Tuesday, June 18, 2013
Services Today for Retired Superior Court Judge Dell
By a MetNews Staff Writer
GEORGE M. DELL
Services will be held today for retired Los Angeles Superior Court Judge George M. Dell, who died Friday at the age of 88.
The cause of death was “old age,” his daughter, San Jose attorney Adrienne M. Dell, told the MetNews. “He just wore out.”
Dell retired from the court in 1985 after 22 years of judicial service, preceded by two years as a court commissioner. He remained active until about five years ago as an arbitrator/mediator.
The Washington, D.C. native came to California with his family when he was 8 years old. The family lived in the Huntington Park area, and the future jurist attended USC before joining the Army.
He then entered the U.S. Military Academy, graduating in 1947, the same year the U.S. Air Force was established as a separate branch of the service. Dell was commissioned as a lieutenant, leaving active service in 1950 but serving in the Reserve at the same rank.
After leaving active service, he attended law school at USC, becoming editor-in-chief of the law review before graduating in 1953 and joining Mitchell, Silberberg & Knupp. He left after two years to gain more trial experience, and worked in a small firm and as a sole practitioner until his appointment as Superior Court commissioner in 1961.
Before becoming a judicial officer, he was politically active, serving on the county and state central committees of the Democratic Party.
Then-Gov. Pat Brown appointed him to the Los Angeles Municipal Court in 1963. He ran for the Superior Court in 1966, challenging Judge Thomas C. Yager, also now deceased.

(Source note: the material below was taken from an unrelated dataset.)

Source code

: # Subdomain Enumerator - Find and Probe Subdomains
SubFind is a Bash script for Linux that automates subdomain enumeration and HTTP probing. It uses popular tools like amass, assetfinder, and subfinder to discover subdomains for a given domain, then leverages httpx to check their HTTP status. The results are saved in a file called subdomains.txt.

Dell once told a reporter that he ran against Yager because the incumbent “was not considered a particular asset to the bench.” Dell received the largest number of votes in the plebiscite that was conducted in those days by the County Bar, but Yager won the election with 60 percent of the vote, compared to 27 percent for Dell and 13 percent for since-deceased Municipal Court Judge Leila Bulgrin.
He “got clobbered,” Dell later explained, because he only had $5,000 to spend on a campaign. A few months after the election, however, Brown appointed him to the Superior Court, where he sat in Long Beach, Santa Monica, and downtown Los Angeles, where he had both civil and criminal assignments.

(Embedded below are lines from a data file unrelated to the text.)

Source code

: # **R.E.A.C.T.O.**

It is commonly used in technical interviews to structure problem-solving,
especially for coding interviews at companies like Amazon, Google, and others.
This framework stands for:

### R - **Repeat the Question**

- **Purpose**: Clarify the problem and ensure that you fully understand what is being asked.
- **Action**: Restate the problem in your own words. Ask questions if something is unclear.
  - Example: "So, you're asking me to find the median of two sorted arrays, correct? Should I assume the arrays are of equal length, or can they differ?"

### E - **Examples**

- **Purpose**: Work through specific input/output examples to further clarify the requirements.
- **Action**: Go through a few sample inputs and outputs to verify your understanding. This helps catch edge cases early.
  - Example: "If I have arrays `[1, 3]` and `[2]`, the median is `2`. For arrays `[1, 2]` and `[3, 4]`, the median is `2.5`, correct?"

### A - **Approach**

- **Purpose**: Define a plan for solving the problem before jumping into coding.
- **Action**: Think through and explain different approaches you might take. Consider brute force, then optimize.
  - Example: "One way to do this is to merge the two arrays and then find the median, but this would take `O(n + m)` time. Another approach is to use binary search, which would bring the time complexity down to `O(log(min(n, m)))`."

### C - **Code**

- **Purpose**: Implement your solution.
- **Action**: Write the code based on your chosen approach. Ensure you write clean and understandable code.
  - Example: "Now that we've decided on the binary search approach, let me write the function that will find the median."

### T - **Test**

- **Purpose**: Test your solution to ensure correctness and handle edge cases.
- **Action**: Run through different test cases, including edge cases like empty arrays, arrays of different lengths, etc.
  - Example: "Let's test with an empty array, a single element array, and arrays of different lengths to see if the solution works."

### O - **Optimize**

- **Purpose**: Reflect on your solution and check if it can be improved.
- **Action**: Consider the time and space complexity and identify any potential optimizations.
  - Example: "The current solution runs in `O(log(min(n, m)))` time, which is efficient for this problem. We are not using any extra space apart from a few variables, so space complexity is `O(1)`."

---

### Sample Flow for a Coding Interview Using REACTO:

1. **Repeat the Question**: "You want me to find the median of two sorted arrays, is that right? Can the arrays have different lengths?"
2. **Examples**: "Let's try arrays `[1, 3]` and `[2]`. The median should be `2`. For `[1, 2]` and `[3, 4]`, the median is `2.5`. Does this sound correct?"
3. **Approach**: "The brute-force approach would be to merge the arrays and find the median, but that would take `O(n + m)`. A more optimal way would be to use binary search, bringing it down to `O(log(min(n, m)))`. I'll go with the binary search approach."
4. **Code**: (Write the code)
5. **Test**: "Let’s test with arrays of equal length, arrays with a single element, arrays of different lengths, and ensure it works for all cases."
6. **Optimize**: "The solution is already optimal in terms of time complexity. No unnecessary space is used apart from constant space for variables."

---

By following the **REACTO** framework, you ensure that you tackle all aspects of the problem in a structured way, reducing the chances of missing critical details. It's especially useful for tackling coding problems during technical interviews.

He was supervising judge of the criminal courts in 1970, presiding over some of the pretrial proceedings involving Charles Manson and his followers. He spent several years in law-and-motion, where he spent a year as supervising judge, and in writs-and-receivers, and sat on assignment in the Court of Appeal.
In the criminal courts, he presided over complex and lengthy trials, including one that resulted from a shootout between police and the Black Panther Party and lasted eight months. He also ruled that the state’s prohibition of oral sex between consenting adults was unconstitutional, a ruling that was overturned on appeal, although the Legislature later repealed the statute.

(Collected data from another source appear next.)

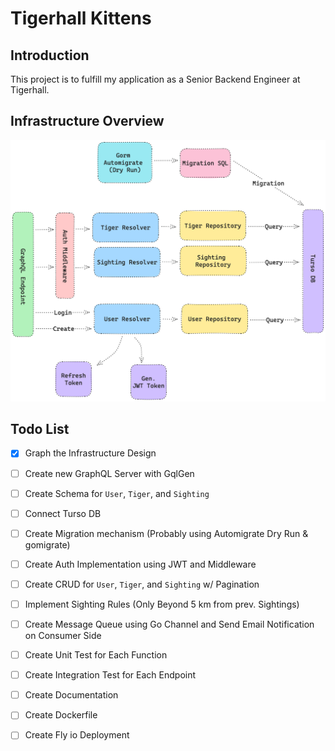 # Tigerhall Kittens

## Introduction
This project is to fulfill my application as a Senior Backend Engineer at Tigerhall. 

## Infrastructure Overview
![Infra Overview](schema.png)

## Todo List
- [x] Graph the Infrastructure Design
- [ ] Create new GraphQL Server with GqlGen
- [ ] Create Schema for `User`, `Tiger`, and `Sighting`
- [ ] Connect Turso DB
- [ ] Create Migration mechanism (Probably using Automigrate Dry Run & gomigrate)
- [ ] Create Auth Implementation using JWT and Middleware
- [ ] Create CRUD for `User`, `Tiger`, and `Sighting` w/ Pagination
- [ ] Implement Sighting Rules (Only Beyond 5 km from prev. Sightings)
- [ ] Create Message Queue using Go Channel and Send Email Notification on Consumer Side
- [ ] Create Unit Test for Each Function
- [ ] Create Integration Test for Each Endpoint
- [ ] Create Documentation
- [ ] Create Dockerfile
- [ ] Create Fly io Deployment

Adrienne Dell said her father “was a very brilliant, special man” with an uncommon intellect and a strong sense of fairness. “Everybody wanted him to hear their cases,” in both criminal and civil court, she said, and as a mediator/arbitrator, because “he was exceptionally fair.”
Today’s services are scheduled for 11 a.m. at Hillside Memorial Park, 6001 W. Centinela Ave. The family suggested that well-wishers donate to any charity of their choice in the jurist’s memory.